District News Briefs
Removal of Student's Drawings Brings Cries of Censorship
An aspiring artist and his art teacher at Portsmouth High School in Rhode Island raised a ruckus over freedom of expression by posting the student's drawings of nudes in a school hallway.
Not long after the teacher set up the exhibit last month, the principal removed several sketches he feared would offend passers-by--including members of the school committee, which was scheduled to meet there a few days later.
Both artist and teacher cried censorship, and soon students put up signs protesting the administrator's actions.
The principal, however, stood his ground.
"There are still some people who feel offended that [the drawings] were taken down--and there are some who feel relieved," Superintendent Mario Mancieri said. "We've taken the position that anything that's being hung needs to be reviewed if there's going to be traffic in the area."
The teacher has moved the pictures to her classroom, Mr. Mancieri added.
Student Sentenced for Spiking Coffee
A 12-year-old Detroit girl has been sentenced to probation for spiking her math teacher's coffee with a diet aid.
The juvenile court in Wayne County last month ordered the girl to serve 12 weeks of probation after she pleaded no contest to charges that she drugged a middle school teacher's coffee on Sept. 21.
The girl said she put a capsule in the coffee, but thought it would be harmless.
The teacher told Detroit school officials that she suffered intense pain and internal bleeding and that the drug had aggravated her lupus, an inflammatory disease. The teacher has not returned to school, a spokeswoman for the district said.
The student was suspended for two months, and district officials have ordered her to re-enroll in another Detroit school.
Tickets for Troublemakers
Administrators in a Vermont district plan to hit students who misbehave where it hurts the most--their pocketbooks.
A plan being considered by the city would allow Rutland school officials to have police issue tickets to disruptive students.

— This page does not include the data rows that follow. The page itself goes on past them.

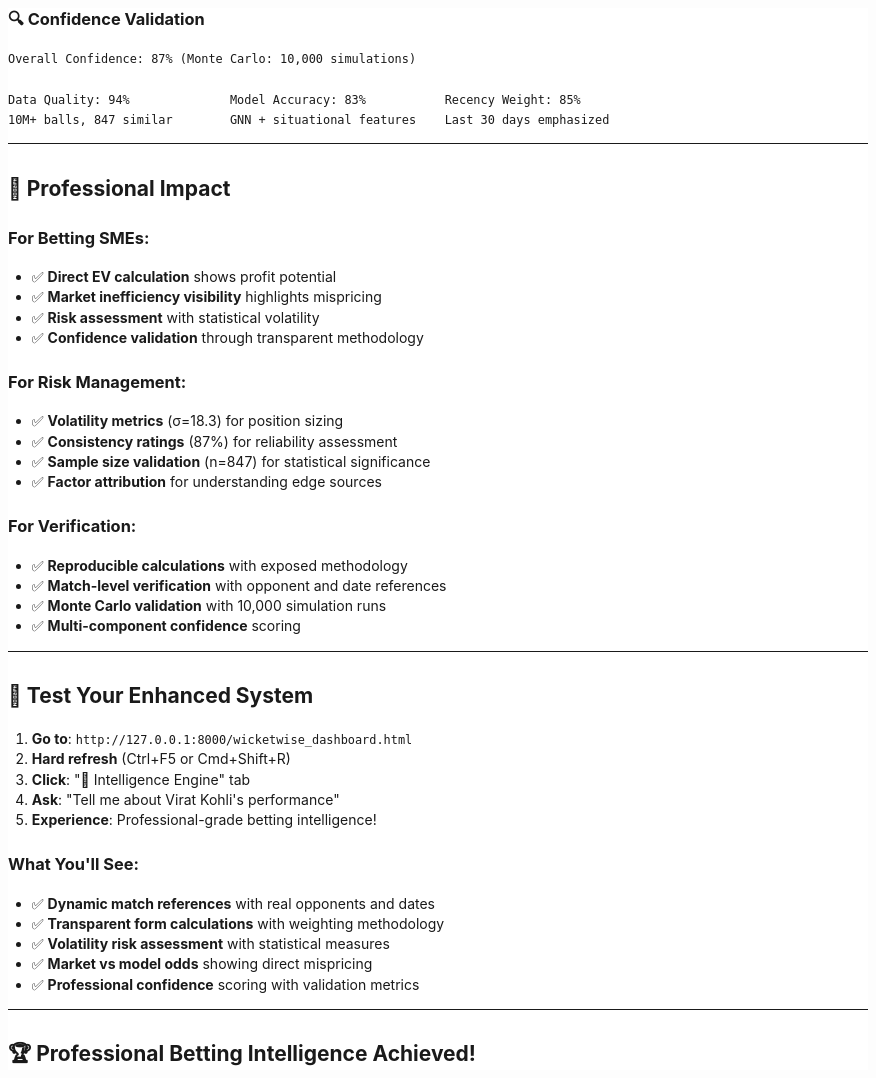 ### **🔍 Confidence Validation**
```
Overall Confidence: 87% (Monte Carlo: 10,000 simulations)

Data Quality: 94%              Model Accuracy: 83%           Recency Weight: 85%
10M+ balls, 847 similar        GNN + situational features    Last 30 days emphasized
```

---

## 🚀 **Professional Impact**

### **For Betting SMEs:**
- ✅ **Direct EV calculation** shows profit potential
- ✅ **Market inefficiency visibility** highlights mispricing
- ✅ **Risk assessment** with statistical volatility
- ✅ **Confidence validation** through transparent methodology

### **For Risk Management:**
- ✅ **Volatility metrics** (σ=18.3) for position sizing
- ✅ **Consistency ratings** (87%) for reliability assessment
- ✅ **Sample size validation** (n=847) for statistical significance
- ✅ **Factor attribution** for understanding edge sources

### **For Verification:**
- ✅ **Reproducible calculations** with exposed methodology
- ✅ **Match-level verification** with opponent and date references
- ✅ **Monte Carlo validation** with 10,000 simulation runs
- ✅ **Multi-component confidence** scoring

---

## 🎯 **Test Your Enhanced System**

1. **Go to**: `http://127.0.0.1:8000/wicketwise_dashboard.html`
2. **Hard refresh** (Ctrl+F5 or Cmd+Shift+R)
3. **Click**: "🧠 Intelligence Engine" tab
4. **Ask**: "Tell me about Virat Kohli's performance"
5. **Experience**: Professional-grade betting intelligence!

### **What You'll See:**
- ✅ **Dynamic match references** with real opponents and dates
- ✅ **Transparent form calculations** with weighting methodology
- ✅ **Volatility risk assessment** with statistical measures
- ✅ **Market vs model odds** showing direct mispricing
- ✅ **Professional confidence** scoring with validation metrics

---

## 🏆 **Professional Betting Intelligence Achieved!**
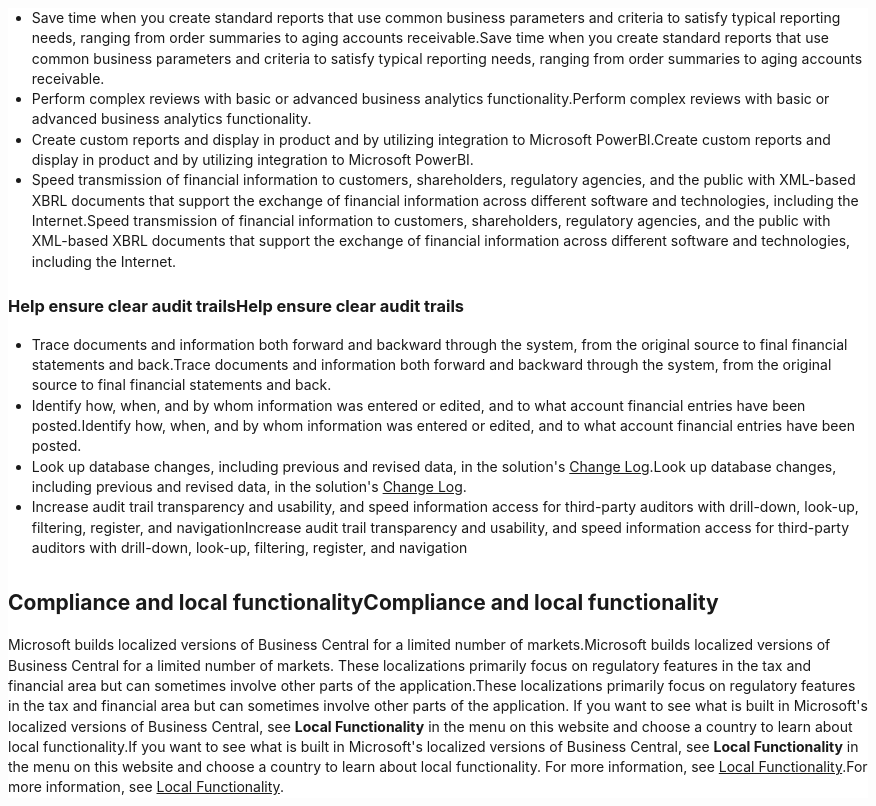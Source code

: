 - <span data-ttu-id="d5f96-144">Save time    when you create    standard reports that use common business parameters and criteria to satisfy typical reporting needs, ranging from order summaries to aging accounts receivable.</span><span class="sxs-lookup"><span data-stu-id="d5f96-144">Save time    when you create    standard reports that use common business parameters and criteria to satisfy typical reporting needs, ranging from order summaries to aging accounts receivable.</span></span>
- <span data-ttu-id="d5f96-145">Perform complex reviews with basic or    advanced business analytics functionality.</span><span class="sxs-lookup"><span data-stu-id="d5f96-145">Perform complex reviews with basic or    advanced business analytics functionality.</span></span>
- <span data-ttu-id="d5f96-146">Create custom reports and display in product and by utilizing integration to Microsoft PowerBI.</span><span class="sxs-lookup"><span data-stu-id="d5f96-146">Create custom reports and display in product and by utilizing integration to Microsoft PowerBI.</span></span>
- <span data-ttu-id="d5f96-147">Speed    transmission of    financial information to customers, shareholders, regulatory agencies, and the public with XML-based XBRL documents that support the exchange of financial information across different software and technologies, including the Internet.</span><span class="sxs-lookup"><span data-stu-id="d5f96-147">Speed    transmission of    financial information to customers, shareholders, regulatory agencies, and the public with XML-based XBRL documents that support the exchange of financial information across different software and technologies, including the Internet.</span></span>

### <a name="help-ensure-clear-audit-trails"></a><span data-ttu-id="d5f96-148">Help ensure clear audit trails</span><span class="sxs-lookup"><span data-stu-id="d5f96-148">Help ensure clear audit trails</span></span>

- <span data-ttu-id="d5f96-149">Trace documents and information both forward and backward through the system, from the original source to final financial statements and back.</span><span class="sxs-lookup"><span data-stu-id="d5f96-149">Trace documents and information both forward and backward through the system, from the original source to final financial statements and back.</span></span>
- <span data-ttu-id="d5f96-150">Identify how, when, and by whom information was entered or edited, and to what account financial entries have been posted.</span><span class="sxs-lookup"><span data-stu-id="d5f96-150">Identify how, when, and by whom information was entered or edited, and to what account financial entries have been posted.</span></span>
- <span data-ttu-id="d5f96-151">Look up database changes, including previous and revised data, in the solution's [Change Log](../across-log-changes.md).</span><span class="sxs-lookup"><span data-stu-id="d5f96-151">Look up database changes, including previous and revised data, in the solution's [Change Log](../across-log-changes.md).</span></span>
- <span data-ttu-id="d5f96-152">Increase audit trail transparency and usability, and speed information access for third-party auditors with drill-down, look-up, filtering, register, and navigation</span><span class="sxs-lookup"><span data-stu-id="d5f96-152">Increase audit trail transparency and usability, and speed information access for third-party auditors with drill-down, look-up, filtering, register, and navigation</span></span>

## <a name="compliance-and-local-functionality"></a><span data-ttu-id="d5f96-153">Compliance and local functionality</span><span class="sxs-lookup"><span data-stu-id="d5f96-153">Compliance and local functionality</span></span>

<span data-ttu-id="d5f96-154">Microsoft builds localized versions of Business Central for a limited number of markets.</span><span class="sxs-lookup"><span data-stu-id="d5f96-154">Microsoft builds localized versions of Business Central for a limited number of markets.</span></span> <span data-ttu-id="d5f96-155">These localizations primarily focus on regulatory features in the tax and financial area but can sometimes involve other parts of the application.</span><span class="sxs-lookup"><span data-stu-id="d5f96-155">These localizations primarily focus on regulatory features in the tax and financial area but can sometimes involve other parts of the application.</span></span> <span data-ttu-id="d5f96-156">If you want to see what is built in Microsoft's localized versions of Business Central, see **Local Functionality** in the menu on this website and choose a country to learn about local functionality.</span><span class="sxs-lookup"><span data-stu-id="d5f96-156">If you want to see what is built in Microsoft's localized versions of Business Central, see **Local Functionality** in the menu on this website and choose a country to learn about local functionality.</span></span> <span data-ttu-id="d5f96-157">For more information, see [Local Functionality](../about-localization.md).</span><span class="sxs-lookup"><span data-stu-id="d5f96-157">For more information, see [Local Functionality](../about-localization.md).</span></span>  
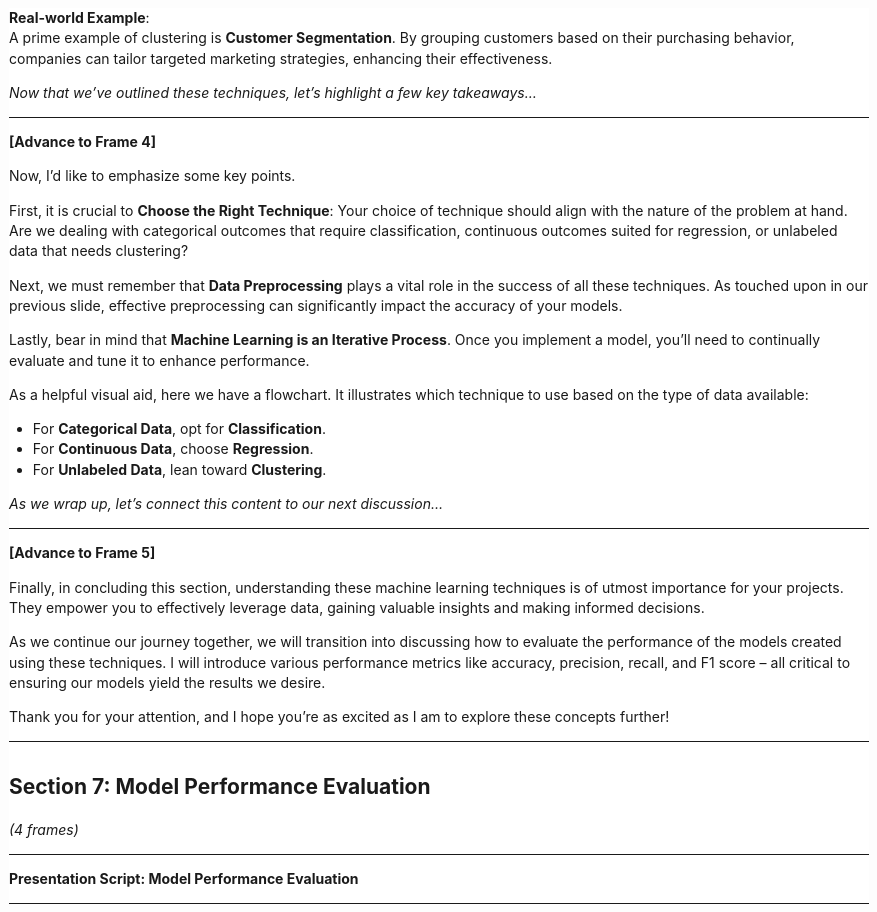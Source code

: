 **Real-world Example**:  
A prime example of clustering is **Customer Segmentation**. By grouping customers based on their purchasing behavior, companies can tailor targeted marketing strategies, enhancing their effectiveness.

*Now that we’ve outlined these techniques, let’s highlight a few key takeaways…*

---

**[Advance to Frame 4]**

Now, I’d like to emphasize some key points.

First, it is crucial to **Choose the Right Technique**: Your choice of technique should align with the nature of the problem at hand. Are we dealing with categorical outcomes that require classification, continuous outcomes suited for regression, or unlabeled data that needs clustering?

Next, we must remember that **Data Preprocessing** plays a vital role in the success of all these techniques. As touched upon in our previous slide, effective preprocessing can significantly impact the accuracy of your models.

Lastly, bear in mind that **Machine Learning is an Iterative Process**. Once you implement a model, you’ll need to continually evaluate and tune it to enhance performance.

As a helpful visual aid, here we have a flowchart. It illustrates which technique to use based on the type of data available:
- For **Categorical Data**, opt for **Classification**.
- For **Continuous Data**, choose **Regression**.
- For **Unlabeled Data**, lean toward **Clustering**.

*As we wrap up, let’s connect this content to our next discussion…*

---

**[Advance to Frame 5]**

Finally, in concluding this section, understanding these machine learning techniques is of utmost importance for your projects. They empower you to effectively leverage data, gaining valuable insights and making informed decisions.

As we continue our journey together, we will transition into discussing how to evaluate the performance of the models created using these techniques. I will introduce various performance metrics like accuracy, precision, recall, and F1 score – all critical to ensuring our models yield the results we desire.

Thank you for your attention, and I hope you’re as excited as I am to explore these concepts further!

---

## Section 7: Model Performance Evaluation
*(4 frames)*

---

**Presentation Script: Model Performance Evaluation**

---
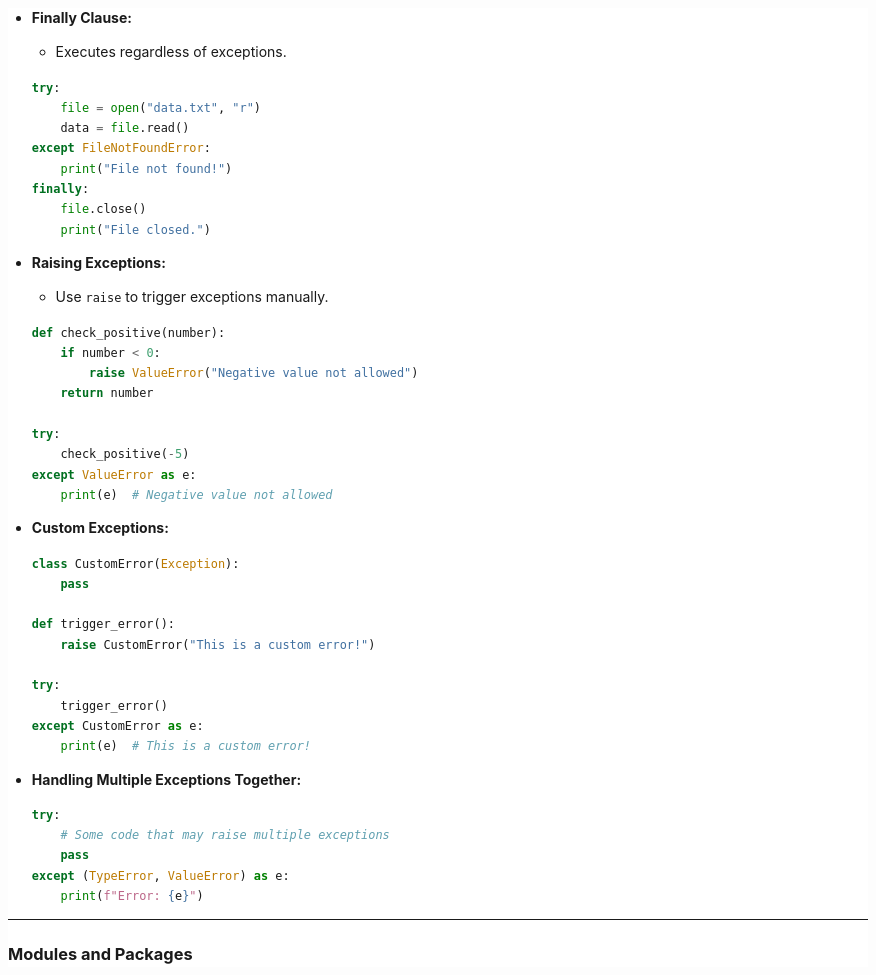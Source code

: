 - **Finally Clause:**
  - Executes regardless of exceptions.
  
  ```python
  try:
      file = open("data.txt", "r")
      data = file.read()
  except FileNotFoundError:
      print("File not found!")
  finally:
      file.close()
      print("File closed.")
  ```

- **Raising Exceptions:**
  - Use `raise` to trigger exceptions manually.
  
  ```python
  def check_positive(number):
      if number < 0:
          raise ValueError("Negative value not allowed")
      return number
  
  try:
      check_positive(-5)
  except ValueError as e:
      print(e)  # Negative value not allowed
  ```

- **Custom Exceptions:**
  
  ```python
  class CustomError(Exception):
      pass
  
  def trigger_error():
      raise CustomError("This is a custom error!")
  
  try:
      trigger_error()
  except CustomError as e:
      print(e)  # This is a custom error!
  ```

- **Handling Multiple Exceptions Together:**
  
  ```python
  try:
      # Some code that may raise multiple exceptions
      pass
  except (TypeError, ValueError) as e:
      print(f"Error: {e}")
  ```

---

### Modules and Packages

Police could give the tickets, carrying fines from $50 to $500, to students for such misbehavior as drug abuse or repeated disruption of school activities. The penalties could also be levied on other youths or adults on school grounds.
W. Richard Brothers, the superintendent of the Rutland district, said the tactic could help involve parents in disciplining their children and provide administrators with a compromise between suspension and criminal prosecution.
A Tennessee elementary school principal has delivered a body blow to kindergarten fans of the Mighty Morphin Power Rangers by banning paraphernalia from the popular children's show.
Jill Carroll, the principal at Ball Camp Elementary School in Knoxville, said teachers complained about the disruption caused by 165 kindergartners imitating the noises and martial-arts movements of characters on the show.
The ban applies only to kindergartners, she said. "Most of the older kids understand and are mature enough not to act up in class," Ms. Carroll said.
The adventure show has spawned a host of toys and related products. It features adolescent characters who transform themselves into super-heroes, using martial-arts techniques to defeat their foes.
Confiscated Power Rangers goods are turned over to parents with the understanding that they will not show up at school again, Ms. Carroll said.